**Plain-text document sources**.
*** Block opens ***

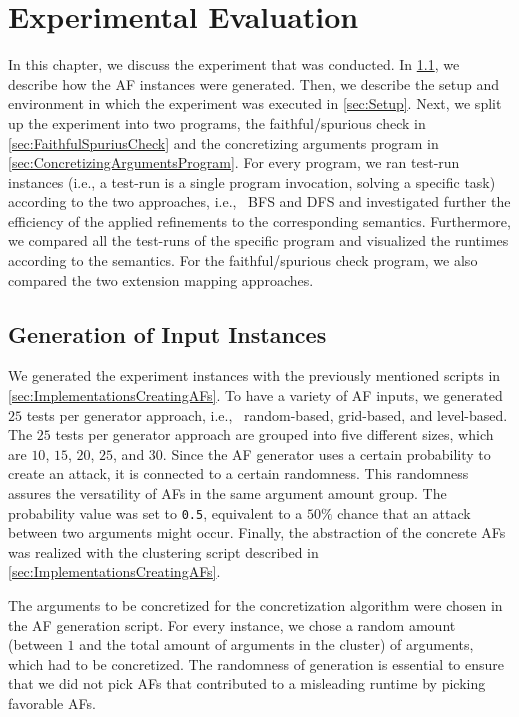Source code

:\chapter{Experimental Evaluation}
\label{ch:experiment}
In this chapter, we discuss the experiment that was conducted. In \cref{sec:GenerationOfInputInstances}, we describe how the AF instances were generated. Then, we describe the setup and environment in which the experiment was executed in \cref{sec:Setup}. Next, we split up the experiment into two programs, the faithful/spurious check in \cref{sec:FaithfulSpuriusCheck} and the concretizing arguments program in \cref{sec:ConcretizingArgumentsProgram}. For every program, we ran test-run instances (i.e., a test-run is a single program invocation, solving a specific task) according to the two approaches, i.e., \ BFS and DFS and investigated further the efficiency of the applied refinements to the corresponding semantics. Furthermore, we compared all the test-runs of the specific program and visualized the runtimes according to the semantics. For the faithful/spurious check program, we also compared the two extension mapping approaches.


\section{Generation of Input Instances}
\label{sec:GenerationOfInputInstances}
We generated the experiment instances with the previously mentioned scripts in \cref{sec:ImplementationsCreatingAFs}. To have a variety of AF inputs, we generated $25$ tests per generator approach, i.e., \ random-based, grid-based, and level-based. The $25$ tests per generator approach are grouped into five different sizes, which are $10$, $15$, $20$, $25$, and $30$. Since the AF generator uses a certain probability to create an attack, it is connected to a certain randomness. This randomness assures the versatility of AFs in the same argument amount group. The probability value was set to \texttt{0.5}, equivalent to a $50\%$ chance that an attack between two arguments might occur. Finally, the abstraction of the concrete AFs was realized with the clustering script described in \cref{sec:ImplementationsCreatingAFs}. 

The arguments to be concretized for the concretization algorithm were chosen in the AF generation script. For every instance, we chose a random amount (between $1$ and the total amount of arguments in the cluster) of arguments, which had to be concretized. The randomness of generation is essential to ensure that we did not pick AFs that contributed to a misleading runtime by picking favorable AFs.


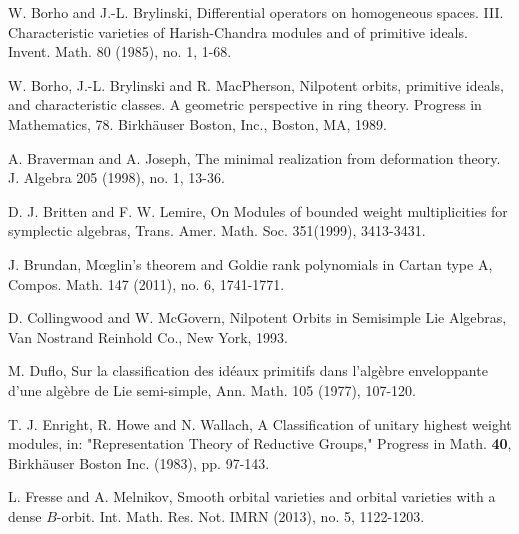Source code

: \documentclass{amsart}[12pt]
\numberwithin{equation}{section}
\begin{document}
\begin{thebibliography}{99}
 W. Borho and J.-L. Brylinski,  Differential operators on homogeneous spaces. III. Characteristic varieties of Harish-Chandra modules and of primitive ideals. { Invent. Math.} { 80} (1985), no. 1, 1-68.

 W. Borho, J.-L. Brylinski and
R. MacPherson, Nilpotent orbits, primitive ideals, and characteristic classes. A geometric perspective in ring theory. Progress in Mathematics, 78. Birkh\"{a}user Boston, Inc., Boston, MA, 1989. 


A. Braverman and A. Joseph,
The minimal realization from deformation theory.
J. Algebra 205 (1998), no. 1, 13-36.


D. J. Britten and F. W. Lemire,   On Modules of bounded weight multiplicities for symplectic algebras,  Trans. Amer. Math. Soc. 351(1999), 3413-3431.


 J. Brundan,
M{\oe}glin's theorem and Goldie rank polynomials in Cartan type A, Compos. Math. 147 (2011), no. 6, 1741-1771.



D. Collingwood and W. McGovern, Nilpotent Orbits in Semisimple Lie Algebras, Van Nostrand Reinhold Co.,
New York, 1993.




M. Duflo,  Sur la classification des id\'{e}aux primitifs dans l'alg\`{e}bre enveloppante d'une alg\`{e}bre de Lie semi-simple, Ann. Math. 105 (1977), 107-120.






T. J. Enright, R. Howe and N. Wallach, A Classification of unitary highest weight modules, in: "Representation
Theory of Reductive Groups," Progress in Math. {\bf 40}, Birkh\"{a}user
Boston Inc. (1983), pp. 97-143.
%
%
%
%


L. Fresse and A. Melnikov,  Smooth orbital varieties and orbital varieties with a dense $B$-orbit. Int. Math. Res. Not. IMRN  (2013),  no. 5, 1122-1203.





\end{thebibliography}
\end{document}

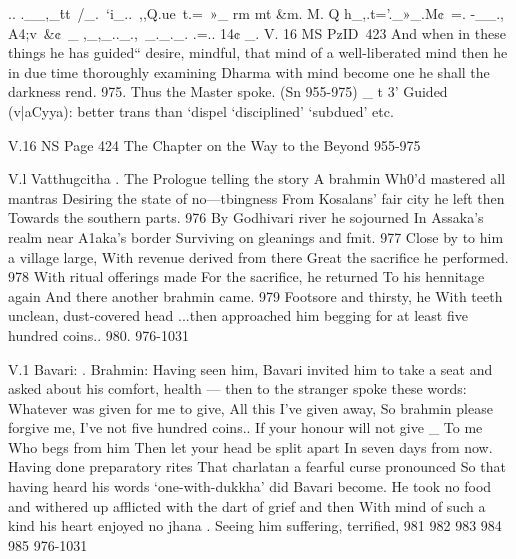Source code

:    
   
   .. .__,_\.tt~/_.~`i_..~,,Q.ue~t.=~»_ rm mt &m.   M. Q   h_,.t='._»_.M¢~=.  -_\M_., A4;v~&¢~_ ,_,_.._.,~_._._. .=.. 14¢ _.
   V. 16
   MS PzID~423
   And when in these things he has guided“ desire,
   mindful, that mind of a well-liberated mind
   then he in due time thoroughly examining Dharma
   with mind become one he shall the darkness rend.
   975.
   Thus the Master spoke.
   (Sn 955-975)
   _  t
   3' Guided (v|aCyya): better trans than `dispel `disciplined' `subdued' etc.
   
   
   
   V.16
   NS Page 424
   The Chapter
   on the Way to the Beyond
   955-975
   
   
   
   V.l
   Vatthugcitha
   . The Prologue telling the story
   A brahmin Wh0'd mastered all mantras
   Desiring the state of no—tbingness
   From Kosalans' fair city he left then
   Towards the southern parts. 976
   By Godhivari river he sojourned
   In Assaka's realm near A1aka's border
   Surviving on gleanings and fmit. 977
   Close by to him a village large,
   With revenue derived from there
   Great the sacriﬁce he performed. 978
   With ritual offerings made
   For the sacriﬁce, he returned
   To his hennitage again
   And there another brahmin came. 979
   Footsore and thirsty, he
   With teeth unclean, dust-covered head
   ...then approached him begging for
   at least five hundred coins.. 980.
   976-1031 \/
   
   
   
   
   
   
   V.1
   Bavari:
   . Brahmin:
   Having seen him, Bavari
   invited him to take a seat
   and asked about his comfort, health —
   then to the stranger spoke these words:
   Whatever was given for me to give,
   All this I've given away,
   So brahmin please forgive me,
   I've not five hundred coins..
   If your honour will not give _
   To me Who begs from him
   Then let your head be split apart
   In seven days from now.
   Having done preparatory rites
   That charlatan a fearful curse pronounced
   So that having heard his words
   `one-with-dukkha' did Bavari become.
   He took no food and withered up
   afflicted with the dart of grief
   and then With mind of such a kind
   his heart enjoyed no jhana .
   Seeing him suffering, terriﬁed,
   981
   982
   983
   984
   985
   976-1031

*** Block closes ***

**Exercise goal**.
Every last line above must be reproduced as written, and no pictures belong in the copy.

**Solution below**.
Source code

:\chapter{Experimental Evaluation}
\label{ch:experiment}
In this chapter, we discuss the experiment that was conducted. In \cref{sec:GenerationOfInputInstances}, we describe how the AF instances were generated. Then, we describe the setup and environment in which the experiment was executed in \cref{sec:Setup}. Next, we split up the experiment into two programs, the faithful/spurious check in \cref{sec:FaithfulSpuriusCheck} and the concretizing arguments program in \cref{sec:ConcretizingArgumentsProgram}. For every program, we ran test-run instances (i.e., a test-run is a single program invocation, solving a specific task) according to the two approaches, i.e., \ BFS and DFS and investigated further the efficiency of the applied refinements to the corresponding semantics. Furthermore, we compared all the test-runs of the specific program and visualized the runtimes according to the semantics. For the faithful/spurious check program, we also compared the two extension mapping approaches.


\section{Generation of Input Instances}
\label{sec:GenerationOfInputInstances}
We generated the experiment instances with the previously mentioned scripts in \cref{sec:ImplementationsCreatingAFs}. To have a variety of AF inputs, we generated $25$ tests per generator approach, i.e., \ random-based, grid-based, and level-based. The $25$ tests per generator approach are grouped into five different sizes, which are $10$, $15$, $20$, $25$, and $30$. Since the AF generator uses a certain probability to create an attack, it is connected to a certain randomness. This randomness assures the versatility of AFs in the same argument amount group. The probability value was set to \texttt{0.5}, equivalent to a $50\%$ chance that an attack between two arguments might occur. Finally, the abstraction of the concrete AFs was realized with the clustering script described in \cref{sec:ImplementationsCreatingAFs}. 

The arguments to be concretized for the concretization algorithm were chosen in the AF generation script. For every instance, we chose a random amount (between $1$ and the total amount of arguments in the cluster) of arguments, which had to be concretized. The randomness of generation is essential to ensure that we did not pick AFs that contributed to a misleading runtime by picking favorable AFs.


Source code

: \documentclass{amsart}[12pt]
\numberwithin{equation}{section}
\begin{document}
\begin{thebibliography}{99}
 W. Borho and J.-L. Brylinski,  Differential operators on homogeneous spaces. III. Characteristic varieties of Harish-Chandra modules and of primitive ideals. { Invent. Math.} { 80} (1985), no. 1, 1-68.

 W. Borho, J.-L. Brylinski and
R. MacPherson, Nilpotent orbits, primitive ideals, and characteristic classes. A geometric perspective in ring theory. Progress in Mathematics, 78. Birkh\"{a}user Boston, Inc., Boston, MA, 1989. 


A. Braverman and A. Joseph,
The minimal realization from deformation theory.
J. Algebra 205 (1998), no. 1, 13-36.


D. J. Britten and F. W. Lemire,   On Modules of bounded weight multiplicities for symplectic algebras,  Trans. Amer. Math. Soc. 351(1999), 3413-3431.


 J. Brundan,
M{\oe}glin's theorem and Goldie rank polynomials in Cartan type A, Compos. Math. 147 (2011), no. 6, 1741-1771.



D. Collingwood and W. McGovern, Nilpotent Orbits in Semisimple Lie Algebras, Van Nostrand Reinhold Co.,
New York, 1993.




M. Duflo,  Sur la classification des id\'{e}aux primitifs dans l'alg\`{e}bre enveloppante d'une alg\`{e}bre de Lie semi-simple, Ann. Math. 105 (1977), 107-120.






T. J. Enright, R. Howe and N. Wallach, A Classification of unitary highest weight modules, in: "Representation
Theory of Reductive Groups," Progress in Math. {\bf 40}, Birkh\"{a}user
Boston Inc. (1983), pp. 97-143.
%
%
%
%


L. Fresse and A. Melnikov,  Smooth orbital varieties and orbital varieties with a dense $B$-orbit. Int. Math. Res. Not. IMRN  (2013),  no. 5, 1122-1203.





\end{thebibliography}
\end{document}

Source code

:    
   
   .. .__,_\.tt~/_.~`i_..~,,Q.ue~t.=~»_ rm mt &m.   M. Q   h_,.t='._»_.M¢~=.  -_\M_., A4;v~&¢~_ ,_,_.._.,~_._._. .=.. 14¢ _.
   V. 16
   MS PzID~423
   And when in these things he has guided“ desire,
   mindful, that mind of a well-liberated mind
   then he in due time thoroughly examining Dharma
   with mind become one he shall the darkness rend.
   975.
   Thus the Master spoke.
   (Sn 955-975)
   _  t
   3' Guided (v|aCyya): better trans than `dispel `disciplined' `subdued' etc.
   
   
   
   V.16
   NS Page 424
   The Chapter
   on the Way to the Beyond
   955-975
   
   
   
   V.l
   Vatthugcitha
   . The Prologue telling the story
   A brahmin Wh0'd mastered all mantras
   Desiring the state of no—tbingness
   From Kosalans' fair city he left then
   Towards the southern parts. 976
   By Godhivari river he sojourned
   In Assaka's realm near A1aka's border
   Surviving on gleanings and fmit. 977
   Close by to him a village large,
   With revenue derived from there
   Great the sacriﬁce he performed. 978
   With ritual offerings made
   For the sacriﬁce, he returned
   To his hennitage again
   And there another brahmin came. 979
   Footsore and thirsty, he
   With teeth unclean, dust-covered head
   ...then approached him begging for
   at least five hundred coins.. 980.
   976-1031 \/
   
   
   
   
   
   
   V.1
   Bavari:
   . Brahmin:
   Having seen him, Bavari
   invited him to take a seat
   and asked about his comfort, health —
   then to the stranger spoke these words:
   Whatever was given for me to give,
   All this I've given away,
   So brahmin please forgive me,
   I've not five hundred coins..
   If your honour will not give _
   To me Who begs from him
   Then let your head be split apart
   In seven days from now.
   Having done preparatory rites
   That charlatan a fearful curse pronounced
   So that having heard his words
   `one-with-dukkha' did Bavari become.
   He took no food and withered up
   afflicted with the dart of grief
   and then With mind of such a kind
   his heart enjoyed no jhana .
   Seeing him suffering, terriﬁed,
   981
   982
   983
   984
   985
   976-1031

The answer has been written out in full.